The vicious cycle of poverty and why is it so hard to escape it?

poverty trap

You need to feed your family, travel to work, and pay for your child’s school fees and other necessities. But you only have Rs.150 in your pocket. Does it seem like an impossible task? Yes, for approximately 800 million people in the world, it’s their reality. Nearly half of the world’s population that is more than 3 billion people, live on less than $2.50 a day. More than 1.3 billion live in extreme poverty less than $1.25 a day. Do you know that a billion children worldwide are living in poverty? According to UNICEF, 22,000 children die each day due to poverty.  

The burden of poverty upon society and individuals isn’t just economic or physical but causes the poor to suffer emotionally and spiritually as well. Poor people live under harsh conditions with minimum needs and lesser fulfillment. Poverty has created a void infeasible to eradicate. It has split the world into two halves- the rich and the poor. The richer half is getting rich each day and the other half is getting poor day by day. Going by the numbers, around 26 billionaires own as much wealth as 3.8 billion people in the bottom half of humanity, according to a report of Oxfam. The income of the rich is increasing by 12% and the income of the poor is reduced by 11% according to a report in 2018. Millionaires are turning into billionaires whereas the poor’s are turning into paupers.

The cycle of Poverty

A poor person once encountering poverty finds it extremely hard to break through and eventually these poor people are trapped into the cycle of poverty also known as the poverty trap. It means that poverty, once exists, remains so for generations.

poverty trap

For instance, you are unemployed and are only surviving under the benefit of government schemes that are paying for your utilities, rent, and food, but you barely pass by. Once you get a job that pays just enough to disqualify you from the benefits of schemes, you are left with only your salary. But this salary is not enough to cover the same costs as that you were receiving under the government schemes. To make things worst, you have to even pay for traveling to work adding more strain to your pocket. This way, now you are left with less money than what you had while you were unemployed.

According to economists, this is called the welfare trap which is affecting millions of people around the world. Families trapped under this cycle has access to limited or no resources like financial capital, education, or connections. This may even increase their poverty and the family may remain poor for their entire lives. This cycle then passes from generation to generation. But the irony of the poverty trap is that they stem from the very policies designed to counter poverty.

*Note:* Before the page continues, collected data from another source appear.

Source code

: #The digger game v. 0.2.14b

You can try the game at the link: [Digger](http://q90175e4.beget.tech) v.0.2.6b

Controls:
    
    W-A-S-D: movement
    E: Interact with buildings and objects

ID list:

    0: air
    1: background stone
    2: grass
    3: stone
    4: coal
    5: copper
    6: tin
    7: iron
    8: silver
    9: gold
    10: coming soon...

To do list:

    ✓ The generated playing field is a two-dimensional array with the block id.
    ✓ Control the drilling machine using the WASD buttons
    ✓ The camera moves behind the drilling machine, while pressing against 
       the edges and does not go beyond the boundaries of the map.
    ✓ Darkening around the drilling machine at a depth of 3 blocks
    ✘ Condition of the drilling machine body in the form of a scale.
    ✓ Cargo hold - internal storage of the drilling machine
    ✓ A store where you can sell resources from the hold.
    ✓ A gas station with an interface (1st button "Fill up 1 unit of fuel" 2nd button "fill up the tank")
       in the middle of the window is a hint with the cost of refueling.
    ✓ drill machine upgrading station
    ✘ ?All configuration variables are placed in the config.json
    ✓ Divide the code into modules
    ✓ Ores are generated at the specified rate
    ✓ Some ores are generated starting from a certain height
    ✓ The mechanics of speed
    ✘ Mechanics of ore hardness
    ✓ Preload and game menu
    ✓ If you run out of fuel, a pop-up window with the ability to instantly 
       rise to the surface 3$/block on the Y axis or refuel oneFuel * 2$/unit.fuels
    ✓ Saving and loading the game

These government-initiated policies include healthcare, housing, and subsidies on food and energy. Though the policies are designed in particular to help poor people meet basic needs, they also trap people into poverty. Not because people misuse the benefits but because these benefits are immediately cut off when the people reach the threshold of eligibility despite the fact that what their income is or whether or not they are stable enough to remain there. This happens because these policies are aimed to ensure that the aid goes to those who need it the most.

poverty trap

There is no magic bullet to cure the problem at once but a more rational approach to it could be more beneficial. The sustainable development efforts taken by the countries have actually reduced poverty in Sub-Saharan Africa, South Asia, and Latin America. Some countries have allowed people to receive benefits for a given period of time after employment. Other has policies to ensure that the benefits phase out gradually as the income increases. However, these measures were not enough to push these people out of years-long poverty.

Perhaps a universal basic income could ensure that all the citizens receive fixed benefits regardless of their wealth or status. All people should be eligible for basic benefits like healthcare, childcare, education, or other subsidies on essentials. This way the income could supplement the benefits rather than replace them. Thus having a plan which is sustainable in its nature can actually recover the world from the poverty trap. Experts believe that zero extreme poverty is possible but it will need joint initiatives because poverty is not inevitable.

We just need to build a way to enact policies that will increase economic security and expand opportunities for all the people of society so that none of them fell into poverty in the first place.